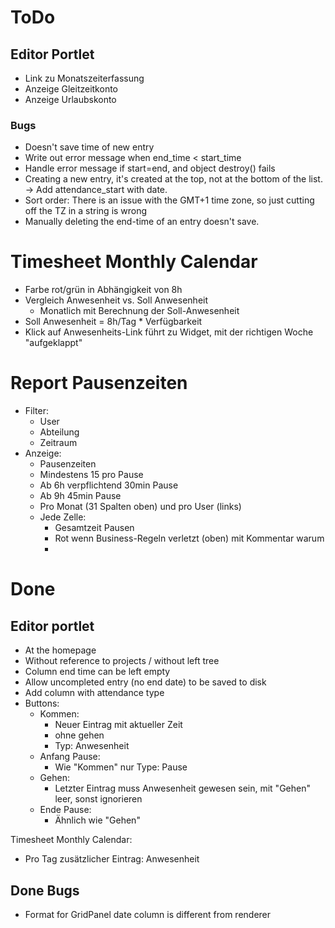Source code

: ToDo
====


## Editor Portlet
- Link zu Monatszeiterfassung
- Anzeige Gleitzeitkonto
- Anzeige Urlaubskonto

### Bugs

- Doesn't save time of new entry
- Write out error message when end_time < start_time
- Handle error message if start=end, and object
  destroy() fails
- Creating a new entry, it's created at the top, not at
  the bottom of the list. -> Add attendance_start with date.
- Sort order:
  There is an issue with the GMT+1 time zone,
  so just cutting off the TZ in a string is wrong
- Manually deleting the end-time of an entry doesn't save.



Timesheet Monthly Calendar
==========================

- Farbe rot/grün in Abhängigkeit von 8h 
- Vergleich Anwesenheit vs. Soll Anwesenheit
	- Monatlich mit Berechnung der Soll-Anwesenheit
- Soll Anwesenheit = 8h/Tag * Verfügbarkeit
- Klick auf Anwesenheits-Link führt zu Widget, 
  mit der richtigen Woche "aufgeklappt"


Report Pausenzeiten
===================

- Filter:
	- User
	- Abteilung
	- Zeitraum
- Anzeige:
	- Pausenzeiten
	- Mindestens 15 pro Pause
	- Ab 6h verpflichtend 30min Pause
	- Ab 9h 45min Pause
	- Pro Monat (31 Spalten oben) und pro User (links)
	- Jede Zelle:
		- Gesamtzeit Pausen
		- Rot wenn Business-Regeln verletzt (oben)
		  mit Kommentar warum
		- 



Done
====


## Editor portlet
- At the homepage
- Without reference to projects / without left tree
- Column end time can be left empty
- Allow uncompleted entry (no end date) to be saved to disk
- Add column with attendance type
- Buttons:
	- Kommen:
		- Neuer Eintrag mit aktueller Zeit
		- ohne gehen
		- Typ: Anwesenheit
	- Anfang Pause:
		- Wie "Kommen" nur Type: Pause
	- Gehen:
		- Letzter Eintrag muss Anwesenheit gewesen sein, mit "Gehen" leer,
		  sonst ignorieren
	- Ende Pause:
		- Ähnlich wie "Gehen"


Timesheet Monthly Calendar:
- Pro Tag zusätzlicher Eintrag: Anwesenheit


## Done Bugs
- Format for GridPanel date column is different from renderer

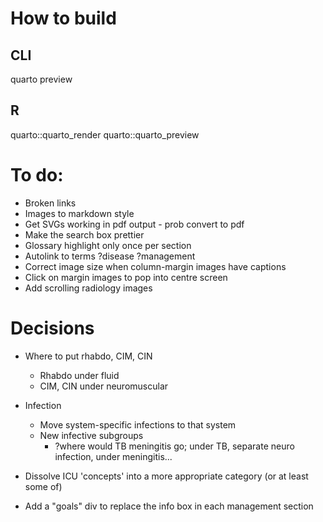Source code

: # How to build
## CLI
quarto preview

## R
quarto::quarto_render
quarto::quarto_preview

# To do:

* Broken links
* Images to markdown style
* Get SVGs working in pdf output - prob convert to pdf
* Make the search box prettier
* Glossary highlight only once per section
* Autolink to terms ?disease ?management
* Correct image size when column-margin images have captions
* Click on margin images to pop into centre screen
* Add scrolling radiology images

# Decisions

* Where to put rhabdo, CIM, CIN
	* Rhabdo under fluid
	* CIM, CIN under neuromuscular

* Infection
	* Move system-specific infections to that system
	* New infective subgroups
		* ?where would TB meningitis go; under TB, separate neuro infection, under meningitis...

* Dissolve ICU 'concepts' into a more appropriate category (or at least some of)

* Add a "goals" div to replace the info box in each management section
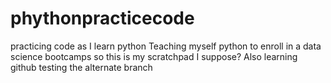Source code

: # phythonpracticecode
practicing code as I learn python
Teaching myself python to enroll in a data science bootcamps so this is my scratchpad I suppose?
Also learning github
testing the alternate branch
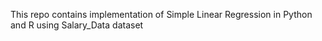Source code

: This repo contains implementation of Simple Linear Regression in Python and R using Salary_Data dataset
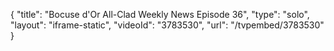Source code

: {
    "title": "Bocuse d'Or All-Clad Weekly News Episode 36",
    "type": "solo",
    "layout": "iframe-static",
    "videoId": "3783530",
    "url": "\/tvpembed\/3783530"
}
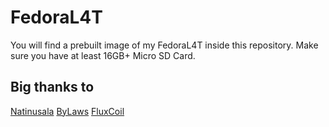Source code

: # FedoraL4T

You will find a prebuilt image of my FedoraL4T inside this repository.
Make sure you have at least 16GB+ Micro SD Card.

## Big thanks to

[Natinusala](https://github.com/lakka-switch/Lakka-LibreELEC)
[ByLaws]()
[FluxCoil](https://fluxcoil.net/hardwarerelated/nintendo_switch)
::::
**Aim of the exercise**
All lines from the start of the entries through the one with "to markdown style" are to be output exactly; omit the pictures.

**Answer for the task**
Source code

: ToDo
====


## Editor Portlet
- Link zu Monatszeiterfassung
- Anzeige Gleitzeitkonto
- Anzeige Urlaubskonto

### Bugs

- Doesn't save time of new entry
- Write out error message when end_time < start_time
- Handle error message if start=end, and object
  destroy() fails
- Creating a new entry, it's created at the top, not at
  the bottom of the list. -> Add attendance_start with date.
- Sort order:
  There is an issue with the GMT+1 time zone,
  so just cutting off the TZ in a string is wrong
- Manually deleting the end-time of an entry doesn't save.



Timesheet Monthly Calendar
==========================

- Farbe rot/grün in Abhängigkeit von 8h 
- Vergleich Anwesenheit vs. Soll Anwesenheit
	- Monatlich mit Berechnung der Soll-Anwesenheit
- Soll Anwesenheit = 8h/Tag * Verfügbarkeit
- Klick auf Anwesenheits-Link führt zu Widget, 
  mit der richtigen Woche "aufgeklappt"


Report Pausenzeiten
===================

- Filter:
	- User
	- Abteilung
	- Zeitraum
- Anzeige:
	- Pausenzeiten
	- Mindestens 15 pro Pause
	- Ab 6h verpflichtend 30min Pause
	- Ab 9h 45min Pause
	- Pro Monat (31 Spalten oben) und pro User (links)
	- Jede Zelle:
		- Gesamtzeit Pausen
		- Rot wenn Business-Regeln verletzt (oben)
		  mit Kommentar warum
		- 



Done
====


## Editor portlet
- At the homepage
- Without reference to projects / without left tree
- Column end time can be left empty
- Allow uncompleted entry (no end date) to be saved to disk
- Add column with attendance type
- Buttons:
	- Kommen:
		- Neuer Eintrag mit aktueller Zeit
		- ohne gehen
		- Typ: Anwesenheit
	- Anfang Pause:
		- Wie "Kommen" nur Type: Pause
	- Gehen:
		- Letzter Eintrag muss Anwesenheit gewesen sein, mit "Gehen" leer,
		  sonst ignorieren
	- Ende Pause:
		- Ähnlich wie "Gehen"


Timesheet Monthly Calendar:
- Pro Tag zusätzlicher Eintrag: Anwesenheit


## Done Bugs
- Format for GridPanel date column is different from renderer

Source code

: # How to build
## CLI
quarto preview

## R
quarto::quarto_render
quarto::quarto_preview

# To do:

* Broken links
* Images to markdown style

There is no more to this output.